A captura foi realizada por equipes da Delegacia Regional de Timon, em cumprimento a um novo mandado de prisão preventiva expedido pelo Poder Judiciário. De acordo com as investigações, após violar o monitoramento, Alberto Luiz havia abandonado o equipamento eletrônico no terminal rodoviário da cidade para tentar despistar as autoridades.
Diante do descumprimento da medida cautelar, a Justiça decretou a nova prisão preventiva de Alberto na última quarta-feira (8). Após diligências ininterruptas, os policiais civis conseguiram rastrear o paradeiro do investigado, que foi conduzido de volta à Delegacia Regional para os procedimentos legais e, posteriormente, reencaminhado ao sistema prisional.
Histórico do caso e denúncias de abuso
Alberto Luiz Freitas Monção é investigado pelo crime de estupro de vulnerável contra crianças com idades entre 2 e 3 anos. O caso veio à tona no final de maio, após a mãe de uma das vítimas registrar uma ocorrência na delegacia. Diante da gravidade das denúncias, a Prefeitura de Timon exonerou o suspeito do cargo.
A primeira prisão do ex-diretor ocorreu em 27 de maio. A investigação reuniu depoimentos de testemunhas e imagens do circuito interno de segurança da creche, que reforçaram as suspeitas.
Os registros em vídeo mostraram o investigado conduzindo as crianças a um depósito isolado da instituição, um local sem cobertura de câmeras. Ele trancava as portas e permanecia no cômodo com as vítimas por alguns minutos.

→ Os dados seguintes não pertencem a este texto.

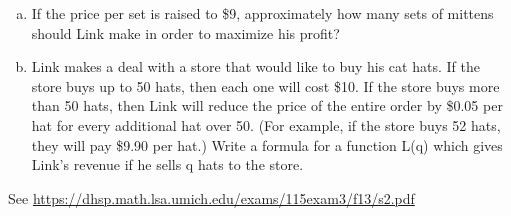 \documentclass[11pt]{exam}
\begin{document}
\begin{questions}
\begin{enumerate}[(a)]
	{\bf Warning}: we do not know how to answer the following question yet, but we will soon!
	\item If the price per set is raised to \$9, approximately how many sets of mittens should Link make in order to maximize his profit?
	\item Link makes a deal with a store that would like to buy his cat hats. If the store buys up to 50 hats, then each one will cost \$10. If the store buys more than 50 hats, then Link will reduce the price of the entire order by \$0.05 per hat for every additional hat over 50. (For example, if the store buys 52 hats, they will pay \$9.90 per hat.) Write a formula for a function L(q) which gives Link's revenue if he sells q hats to the store.
\end{enumerate}
\begin{solution}
  See \href{https://dhsp.math.lsa.umich.edu/exams/115exam3/f13/s2.pdf}{https://dhsp.math.lsa.umich.edu/exams/115exam3/f13/s2.pdf}
\end{solution}
\end{questions}
\end{document}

Segundo a polícia, o suspeito retirava os alunos de sala de aula de forma frequente sob o falso pretexto de que iria lhes fornecer brinquedos ou permitir o uso do aparelho celular.
No mês passado, uma decisão judicial havia concedido a revogação de sua prisão preventiva inicial, convertendo o regime para prisão domiciliar mediante o uso da tornozeleira eletrônica — medida que foi violada pelo investigado no início desta semana. Com a nova prisão, ele permanece custodiado à disposição da Justiça.